Aim High...Get Into Orbit

By Fr. James Tolhurst
 
One of the earliest letters I ever received from Father Edward Holloway, or “Slim” as he was universally known, arrived when I was only two months ordained. It contained a piece of spiritual advice that I have never forgotten: “Aim high, dear friend, while you are young or you are bound to re-enter the earth’s atmosphere and break up later; get into orbit now”
 
And that is how I remember Slim, who of all the priests I have ever met has left the most lasting impression upon me. At a time when the theological storms were beginning to be felt in these islands, long after they had been blowing a gale in the rest of Europe, Slim was for many of us like a rock, standing firm as all about us was moving and capsizing.
His theological and philosophical writings were like a beacon of moderation and sanity in an increasingly insane world. However there was more to Slim than just the theologian and the philosopher. For many of us he was also a personal friend and spiritual guide.
 
A Spiritual Director, both Spiritual and Direct !
It was Slim who vindicated for me the concept of spiritual direction which should be a part of every priest’s ministry and is so clearly valued and fruitful in the Faith Movement.
For this a clear theology is needed as well as a willingness to put oneself forward as a model in the same way as St. Paul did for his listeners when he wrote: “Be imitators of me as I am of Christ” (1Cor 11:1). In this respect Fr. Holloway’s attraction - and also in the eyes of many of his detractors his greatest weakness - was his directness. He dared to confront one with the unlovely side of one’s character. “I did not understand all your meditations or musings. Or rather, perhaps I did and do not like them at all” wrote Slim to me in 1979. And that was by no means the only reproof.

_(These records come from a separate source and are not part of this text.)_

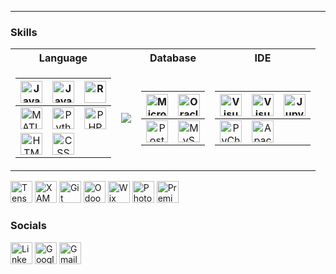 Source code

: ---

### Skills 
<table><tr>
<th>Language</th>
<th></th>
<th>Database</th>
<th>IDE</th>
</tr><tr><td>

| <a href="https://www.java.com" target="_blank" rel="noreferrer"><img src="https://www.svgrepo.com/show/452234/java.svg" width="35" height="35" alt="Java"/> | <a href="https://www.javascript.com" target="_blank" rel="noreferrer"><img src="https://www.svgrepo.com/show/349419/javascript.svg" width="35" height="35" alt="JavaScript"/> | <a href="https://www.r-project.org" target="_blank" rel="noreferrer"><img src="https://raw.githubusercontent.com/danielcranney/readme-generator/main/public/icons/skills/rlang-colored.svg" width="35" height="35" alt="R"/> |
| :-: | :-: | :-: |
| <a href="https://www.mathworks.com/products/matlab.html" target="_blank" rel="noreferrer"><img src="https://www.mathworks.com/favicon.ico" width="35" height="35" alt="MATLAB"/> | <a href="https://www.python.org" target="_blank" rel="noreferrer"><img src="https://www.svgrepo.com/show/354238/python.svg" width="35" height="35" alt="Python"/> | <a href="https://www.php.net" target="_blank" rel="noreferrer"><img src="https://www.svgrepo.com/show/354180/php.svg" width="35" height="35" alt="PHP"/> |
| <a href="https://html.com" target="_blank" rel="noreferrer"><img src="https://www.svgrepo.com/show/353884/html-5.svg" width="35" height="35" alt="HTML"/> | <img src="https://www.svgrepo.com/show/353623/css-3.svg" width="35" height="35" alt="CSS"/> |

</td><td>

<img src="https://github-readme-stats.vercel.app/api/top-langs/?username=darylGan&layout=donut&show_icons=true&theme=default&hide_border=true&card_width=300&locale=en&langs_count=20&size_weight=0.5&count_weight=0.5"/>

</td><td>

| <a href="https://www.microsoft.com/en-my/sql-server" target="_blank" rel="noreferrer"><img src="https://www.svgrepo.com/show/303229/microsoft-sql-server-logo.svg" width="35" height="35" alt="Microsoft SQL Server"/> | <a href="https://www.oracle.com/" target="_blank" rel="noreferrer"><img src="https://www.svgrepo.com/show/448245/oracle.svg" width="35" height="35" alt="Oracle"/> |
| :-: | :-: |
| <a href="https://www.postgresql.org" target="_blank" rel="noreferrer"><img src="https://www.svgrepo.com/show/354200/postgresql.svg" width="35" height="35" alt="PostgreSQL"/> | <a href="https://www.mysql.com" target="_blank" rel="noreferrer"><img src="https://www.mysql.com/common/logos/logo-mysql-170x115.png" width="35" height="35" alt="MySQL"/> |

</td><td>

| <a href="https://visualstudio.microsoft.com" target="_blank" rel="noreferrer"><img src="https://visualstudio.microsoft.com/wp-content/uploads/2021/10/Product-Icon.svg" width="35" height="35" alt="Visual Studio"/> | <a href="https://code.visualstudio.com" target="_blank" rel="noreferrer"><img src="https://code.visualstudio.com/favicon.ico" width="35" height="35" alt="Visual Studio Code"/> | <a href="https://jupyter.org" target="_blank" rel="noreferrer"><img src="https://jupyter.org/favicon.ico" width="35" height="35" alt="Jupyter"/> |
| :-: | :-: | :-: |
| <a href="https://www.jetbrains.com/pycharm" target="_blank" rel="noreferrer"><img src="https://resources.jetbrains.com/storage/products/company/brand/logos/PyCharm_icon.png" width="35" height="35" alt="PyCharm"/> | <a href="https://netbeans.apache.org" target="_blank" rel="noreferrer"><img src="https://netbeans.apache.org/_/images/apache-netbeans.svg" width="35" height="35" alt="Apache NetBeans"/> |

</td></tr></table>

<a href="https://www.tensorflow.org" target="_blank" rel="noreferrer"><img src="https://www.svgrepo.com/show/354440/tensorflow.svg" width="35" height="35" alt="TensorFlow"/></a>
<a href="https://www.apachefriends.org/download.html" target="_blank" rel="noreferrer"><img src="https://www.svgrepo.com/show/354575/xampp.svg" width="35" height="35" alt="XAMPP"/></a>
<a href="https://git-scm.com" target="_blank" rel="noreferrer"><img src="https://www.svgrepo.com/show/452210/git.svg" width="35" height="35" alt="Git"/></a>
<a href="https://www.odoo.com" target="_blank" rel="noreferrer"><img src="https://odoocdn.com/openerp_website/static/src/img/assets/png/odoo_logo.png" width="35" height="35" alt="Odoo"/></a>
<a href="https://www.wix.com" target="_blank" rel="noreferrer"><img src="https://www.wix.com/favicon.ico" width="35" height="35" alt="Wix"/></a>
<a href="https://www.adobe.com/my_en/products/photoshop.html" target="_blank" rel="noreferrer"><img src="https://www.svgrepo.com/show/452149/adobe-photoshop.svg" width="35" height="35" alt="Photoshop"/></a>
<a href="https://www.adobe.com/my_en/products/premiere.html" target="_blank" rel="noreferrer"><img src="https://www.svgrepo.com/show/452150/adobe-premiere.svg" width="35" height="35" alt="Premiere Pro"/></a>

### Socials
<a href="https://www.linkedin.com/in/daryl-gan-" target="_blank" rel="noreferrer"><img src="https://content.linkedin.com/content/dam/me/business/en-us/amp/brand-site/v2/bg/LI-Bug.svg.original.svg" width="35" height="35" alt="LinkedIn"/></a>
<a href="https://g.dev/darylGan" target="_blank" rel="noreferrer"><img src="https://storage.googleapis.com/gweb-uniblog-publish-prod/images/logo_google_developers_color_2x_web_512dp.original.png" width="35" height="35" alt="Google Developer"/></a>
<a href="mailto:darylgan10@gmail.com" target="_blank" rel="noreferrer"><img src="https://storage.googleapis.com/gweb-uniblog-publish-prod/images/Gmail_Icon.original.png" width="35" height="35" alt="Gmail"/></a>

But he insisted that Satan’s best weapon was pride and its defeat lay in humility. He liked to quote St. Maximus the Confessor on the same theme: “When reproaches and dishonour weigh heavy on you, know that they have been of great use to you, for through humiliation Providence has cut out vanity from you.”
 
‘Like Summer Tempests’
Yes, Slim’s approach did ruffle feathers. “I do not have the grace of playing it cool” he wrote to me on one occasion, with characteristic understatement. On another, with a sense of self-reproach, “I’m afraid I gave him hell.”
Yet those of us who knew him knew that his occasional outbursts were due to his passionate nature and were motivated by real love and concern for individuals and for the things of God.
His temper was quickly roused but also passed quickly, and he was a man who did not find it difficult to apologise. And with that forthrightness, there went also great compassion and encouragement. Slim believed that the gradual conquest of self-love in its many forms led to a greater capacity for loving God and loving each other “for we are members one of another”, as he used frequently to mention.
 
Both Head and Heart
A final mistake that was often made about him is that somehow Slim’s approach was too intellectual and highbrow for the ordinary clergy, who do not go in for much book reading.
Admittedly his spiritual direction often included numerous theological references and his constant catch phrase: “I can’t go into all that just now”, but there was also the constant referral to the living presence of Jesus Christ in the Blessed Sacrament and recourse to Our Lady.
It was not an either/or but a both/and, and he was completely forthright about that also: “You will, in the trial before you, find much help and much more quiet joy of spirit before the Blessed Sacrament and in prayer to Our Lady than in my letters.”
People who never knew him - and that includes many of his contemporaries - do not know what a great man, and a great priest they missed.